Local firms were compelled to surrender the Zimbabwe dollar equivalent to the central bank in advance, but didn’t get their hard currency.
This resulted in companies sourcing the greenback from the alternative market, where the premiums are punitive.
Business leaders told Business Times that Dr Mushayavanhu, kept silent on the status of the commercial paper and this has left the companies with thin working capital
Mike Kamungeremu, the Zimbabwe National Chamber of Commerce president,” We engaged the governor to make the (commercial) paper transferable
to other companies but the central bank chief hasn’t gotten back to us.
“According to the feedback we are getting from our members, they haven’t even received the commercial paper yet. It’s now very difficult for them to do business.”
He indicated that the companies will get the
commercial paper which will mature in 24 months and it earns an interest of 7.5% per annum which means for the duration from the day the announcement was made, owed firms are already three months behind
as far as the interest payments are concerned.

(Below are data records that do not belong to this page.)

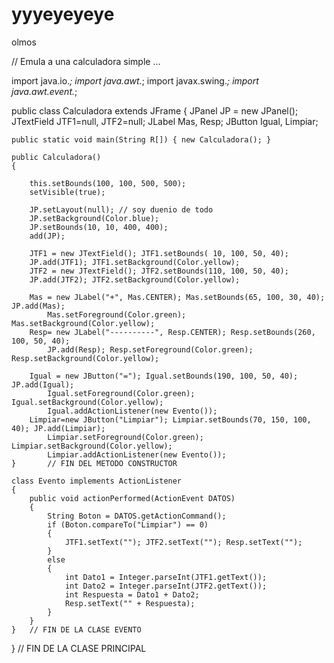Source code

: # yyyeyeyeye
olmos


// Emula a una calculadora simple ...

import java.io.*;
import java.awt.*;
import javax.swing.*;
import java.awt.event.*;

public class Calculadora extends JFrame
{
	JPanel JP = new JPanel();
	JTextField JTF1=null, JTF2=null;
	JLabel Mas, Resp;
	JButton Igual, Limpiar;

	public static void main(String R[]) { new Calculadora(); }

	public Calculadora()
	{

		this.setBounds(100, 100, 500, 500);
		setVisible(true);

		JP.setLayout(null);	// soy duenio de todo
		JP.setBackground(Color.blue);
		JP.setBounds(10, 10, 400, 400);
		add(JP);

		JTF1 = new JTextField(); JTF1.setBounds( 10, 100, 50, 40);
		JP.add(JTF1); JTF1.setBackground(Color.yellow);
		JTF2 = new JTextField(); JTF2.setBounds(110, 100, 50, 40);
		JP.add(JTF2); JTF2.setBackground(Color.yellow);

		Mas = new JLabel("+", Mas.CENTER); Mas.setBounds(65, 100, 30, 40); JP.add(Mas);
			Mas.setForeground(Color.green); Mas.setBackground(Color.yellow);
		Resp= new JLabel("----------", Resp.CENTER); Resp.setBounds(260, 100, 50, 40);
			JP.add(Resp); Resp.setForeground(Color.green); Resp.setBackground(Color.yellow);

		Igual = new JButton("="); Igual.setBounds(190, 100, 50, 40); JP.add(Igual);
			Igual.setForeground(Color.green); Igual.setBackground(Color.yellow);
			Igual.addActionListener(new Evento());
		Limpiar=new JButton("Limpiar"); Limpiar.setBounds(70, 150, 100, 40); JP.add(Limpiar);
			Limpiar.setForeground(Color.green); Limpiar.setBackground(Color.yellow);
			Limpiar.addActionListener(new Evento());
	}		// FIN DEL METODO CONSTRUCTOR

	class Evento implements ActionListener
	{
		public void actionPerformed(ActionEvent DATOS)
		{
			String Boton = DATOS.getActionCommand();
			if (Boton.compareTo("Limpiar") == 0)
			{
				JTF1.setText(""); JTF2.setText(""); Resp.setText(""); 
			}
			else
			{
				int Dato1 = Integer.parseInt(JTF1.getText());
				int Dato2 = Integer.parseInt(JTF2.getText());
				int Respuesta = Dato1 + Dato2;
				Resp.setText("" + Respuesta);
			}
		}
	}	// FIN DE LA CLASE EVENTO
}		// FIN DE LA CLASE PRINCIPAL
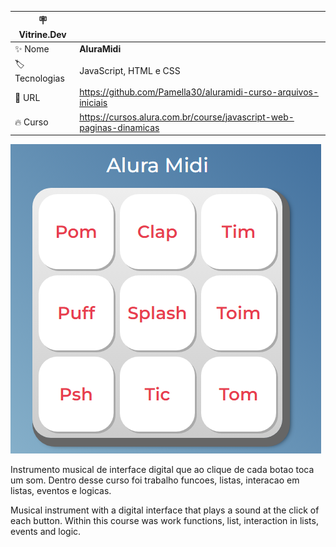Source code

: | :placard: Vitrine.Dev | |
| -------------  | --- |
| :sparkles: Nome        | **AluraMidi**
| :label: Tecnologias | JavaScript, HTML e CSS
| :rocket: URL         | https://github.com/Pamella30/aluramidi-curso-arquivos-iniciais
| :fire: Curso     | https://cursos.alura.com.br/course/javascript-web-paginas-dinamicas


![](https://raw.githubusercontent.com/Pamella30/aluramidi-curso-arquivos-iniciais/main/AluraMidi.png#vitrinedev)


Instrumento musical de interface digital que ao clique de cada botao toca um som.
Dentro desse curso foi trabalho funcoes, listas, interacao em listas, eventos e logicas.


Musical instrument with a digital interface that plays a sound at the click of each button.
Within this course was work functions, list, interaction in lists, events and logic.
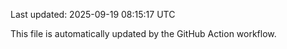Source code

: Last updated: 2025-09-19 08:15:17 UTC

This file is automatically updated by the GitHub Action workflow.
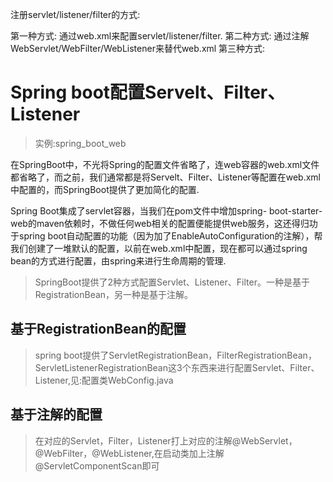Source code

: 注册servlet/listener/filter的方式:


第一种方式: 通过web.xml来配置servlet/listener/filter.
第二种方式: 通过注解WebServlet/WebFilter/WebListener来替代web.xml
第三种方式: 

# Spring boot配置Servelt、Filter、Listener

>实例:spring_boot_web

在SpringBoot中，不光将Spring的配置文件省略了，连web容器的web.xml文件都省略了，而之前，我们通常都是将Servelt、Filter、Listener等配置在web.xml中配置的，而SpringBoot提供了更加简化的配置.

Spring Boot集成了servlet容器，当我们在pom文件中增加spring- boot-starter-web的maven依赖时，不做任何web相关的配置便能提供web服务，这还得归功于spring boot自动配置的功能（因为加了EnableAutoConfiguration的注解），帮我们创建了一堆默认的配置，以前在web.xml中配置，现在都可以通过spring bean的方式进行配置，由spring来进行生命周期的管理.

>SpringBoot提供了2种方式配置Servlet、Listener、Filter。一种是基于RegistrationBean，另一种是基于注解。

## 基于RegistrationBean的配置

>spring boot提供了ServletRegistrationBean，FilterRegistrationBean，ServletListenerRegistrationBean这3个东西来进行配置Servlet、Filter、Listener,见:配置类WebConfig.java

## 基于注解的配置

>在对应的Servlet，Filter，Listener打上对应的注解@WebServlet，@WebFilter，@WebListener,在启动类加上注解@ServletComponentScan即可
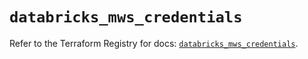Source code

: # `databricks_mws_credentials`

Refer to the Terraform Registry for docs: [`databricks_mws_credentials`](https://registry.terraform.io/providers/databricks/databricks/1.54.0/docs/resources/mws_credentials).
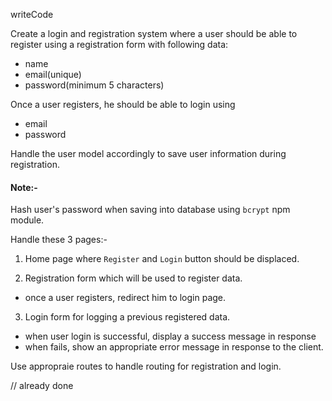 writeCode

Create a login and registration system where a user should be able to register using a registration form with following data:

- name
- email(unique)
- password(minimum 5 characters)

Once a user registers, he should be able to login using

- email
- password

Handle the user model accordingly to save user information during registration.

#### Note:-

Hash user's password when saving into database using `bcrypt` npm module.

Handle these 3 pages:-

1. Home page where `Register` and `Login` button should be displaced.

2. Registration form which will be used to register data.

- once a user registers, redirect him to login page.

3. Login form for logging a previous registered data.

- when user login is successful, display a success message in response
- when fails, show an appropriate error message in response to the client.

Use appropraie routes to handle routing for registration and login.

// already done
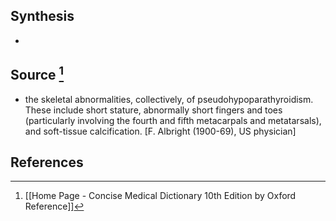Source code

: ## Synthesis
- 
## Source [^1]
- the skeletal abnormalities, collectively, of pseudohypoparathyroidism. These include short stature, abnormally short fingers and toes (particularly involving the fourth and fifth metacarpals and metatarsals), and soft-tissue calcification. \[F. Albright (1900-69), US physician]
## References

[^1]: [[Home Page - Concise Medical Dictionary 10th Edition by Oxford Reference]]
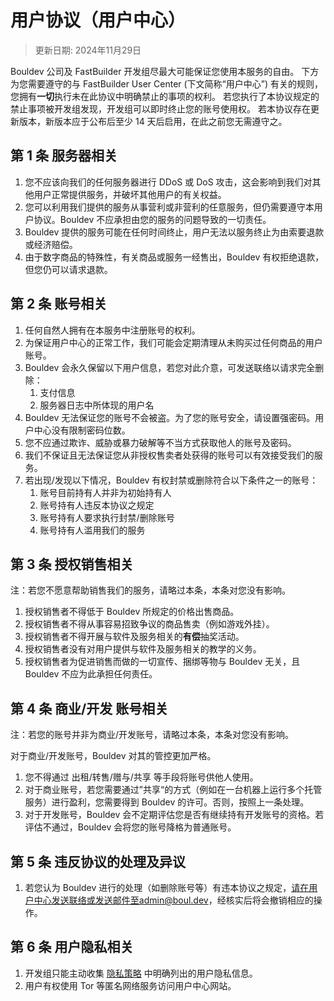 # 用户协议（用户中心）
> 更新日期: 2024年11月29日

Bouldev 公司及 FastBuilder 开发组尽最大可能保证您使用本服务的自由。
下方为您需要遵守的与 FastBuilder User Center (下文简称“用户中心”) 有关的规则，您拥有**一切**执行未在此协议中明确禁止的事项的权利。
若您执行了本协议规定的禁止事项被开发组发现，开发组可以即时终止您的账号使用权。
若本协议存在更新版本，新版本应于公布后至少 14 天后启用，在此之前您无需遵守之。
## 第 1 条 服务器相关
1. 您不应该向我们的任何服务器进行 DDoS 或 DoS 攻击，这会影响到我们对其他用户正常提供服务，并破坏其他用户的有关权益。
2. 您可以利用我们提供的服务从事营利或非营利的任意服务，但仍需要遵守本用户协议。Bouldev 不应承担由您的服务的问题导致的一切责任。
3. Bouldev 提供的服务可能在任何时间终止，用户无法以服务终止为由索要退款或经济赔偿。
4. 由于数字商品的特殊性，有关商品或服务一经售出，Bouldev 有权拒绝退款，但您仍可以请求退款。

## 第 2 条 账号相关
1. 任何自然人拥有在本服务中注册账号的权利。
2. 为保证用户中心的正常工作，我们可能会定期清理从未购买过任何商品的用户账号。
3. Bouldev 会永久保留以下用户信息，若您对此介意，可发送联络以请求完全删除：
   1. 支付信息
   2. 服务器日志中所体现的用户名
4. Bouldev 无法保证您的账号不会被盗。为了您的账号安全，请设置强密码。用户中心没有限制密码位数。
5. 您不应通过欺诈、威胁或暴力破解等不当方式获取他人的账号及密码。
6. 我们不保证且无法保证您从非授权售卖者处获得的账号可以有效接受我们的服务。
7. 若出现/发现以下情况，Bouldev 有权封禁或删除符合以下条件之一的账号：
   1. 账号目前持有人并非为初始持有人
   2. 账号持有人违反本协议之规定
   3. 账号持有人要求执行封禁/删除账号
   4. 账号持有人滥用我们的服务

## 第 3 条 授权销售相关
注：若您不愿意帮助销售我们的服务，请略过本条，本条对您没有影响。  
1. 授权销售者不得低于 Bouldev 所规定的价格出售商品。  
2. 授权销售者不得从事容易招致争议的商品售卖（例如游戏外挂）。  
3. 授权销售者不得开展与软件及服务相关的**有偿**抽奖活动。  
4. 授权销售者没有对用户提供与软件及服务相关的教学的义务。  
5. 授权销售者为促进销售而做的一切宣传、捆绑等物与 Bouldev 无关，且 Bouldev 不应为此承担任何责任。

## 第 4 条 商业/开发 账号相关
注：若您的账号并非为商业/开发账号，请略过本条，本条对您没有影响。  

对于商业/开发账号，Bouldev 对其的管控更加严格。  
1. 您不得通过 出租/转售/赠与/共享 等手段将账号供他人使用。  
2. 对于商业账号，若您需要通过”共享“的方式（例如在一台机器上运行多个托管服务）进行盈利，您需要得到 Bouldev 的许可。否则，按照上一条处理。  
3. 对于开发账号，Bouldev 会不定期评估您是否有继续持有开发账号的资格。若评估不通过，Bouldev 会将您的账号降格为普通账号。

## 第 5 条 违反协议的处理及异议
1. 若您认为 Bouldev 进行的处理（如删除账号等）有违本协议之规定，请在用户中心发送联络或发送邮件至admin@boul.dev，经核实后将会撤销相应的操作。

## 第 6 条 用户隐私相关
1. 开发组只能主动收集 [隐私策略](./privacy-policy.html) 中明确列出的用户隐私信息。
2. 用户有权使用 Tor 等匿名网络服务访问用户中心网站。
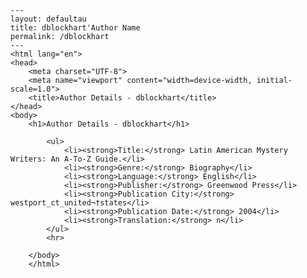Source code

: 
    ---
    layout: defaultau
    title: dblockhart'Author Name 
    permalink: /dblockhart
    ---
    <html lang="en">
    <head>
        <meta charset="UTF-8">
        <meta name="viewport" content="width=device-width, initial-scale=1.0">
        <title>Author Details - dblockhart</title>
    </head>
    <body>
        <h1>Author Details - dblockhart</h1>
        
            <ul>
                <li><strong>Title:</strong> Latin American Mystery Writers: An A-To-Z Guide.</li>
                <li><strong>Genre:</strong> Biography</li>
                <li><strong>Language:</strong> English</li>
                <li><strong>Publisher:</strong> Greenwood Press</li>
                <li><strong>Publication City:</strong> westport_ct_united¬†states</li>
                <li><strong>Publication Date:</strong> 2004</li>
                <li><strong>Translation:</strong> n</li>
            </ul>
            <hr>
            
        </body>
        </html>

“We want to make sure that companies are not going to be prejudiced as they are owed the money despite the fact that the document has not come.”
The captains of the industry are hoping that the central bank will still honour the period that the companies have been waiting for the commercial paper.
Kamungeremu said the industry’s tolerance is currently running low.
“The governor made an appeal to us to make a bit of sacrifice for the purposes of stabilising ZiG and we said we are willing to carry part of the load to stabilise the economy.
“No wonder why, despite how difficult it is, we accepted that to be converted to commercial paper.
“Now we are saying what they promised us they should give us, may the commercial paper come,” Kamungeremu said.
He added: “This is why we then made a recommendation to the central bank that they make this document transferable without paying it off or creating extra liquidity.
“It must be transferable from one holder to the next so that if I am really under pressure, I have an option of selling it to you then you will give me the money and hold the paper till it matures. That is the
request that we have made.”
Oswell Binha, the board chairman of the CEO Africa Roundtable also said the RBZ was inconveniencing the business sector.
“We are yet to receive a commercial paper from the RBZ as none of our members have advised us on the issue.
“The fact that we are yet to receive the commercial paper for the money that has already been acquired by the central bank shows there is an administrative loophole on the part of the central bank,” Binha said.
He claimed that the delay will ruin the already vulnerable companies.
“The companies are already feeling the pinch as that money was supposed to be utilised for raw materials, equipment, machinery and working capital. This means the more the delay some will go down.
“The situation is dire and a serious and unnecessary inconvenience to the business,” he added.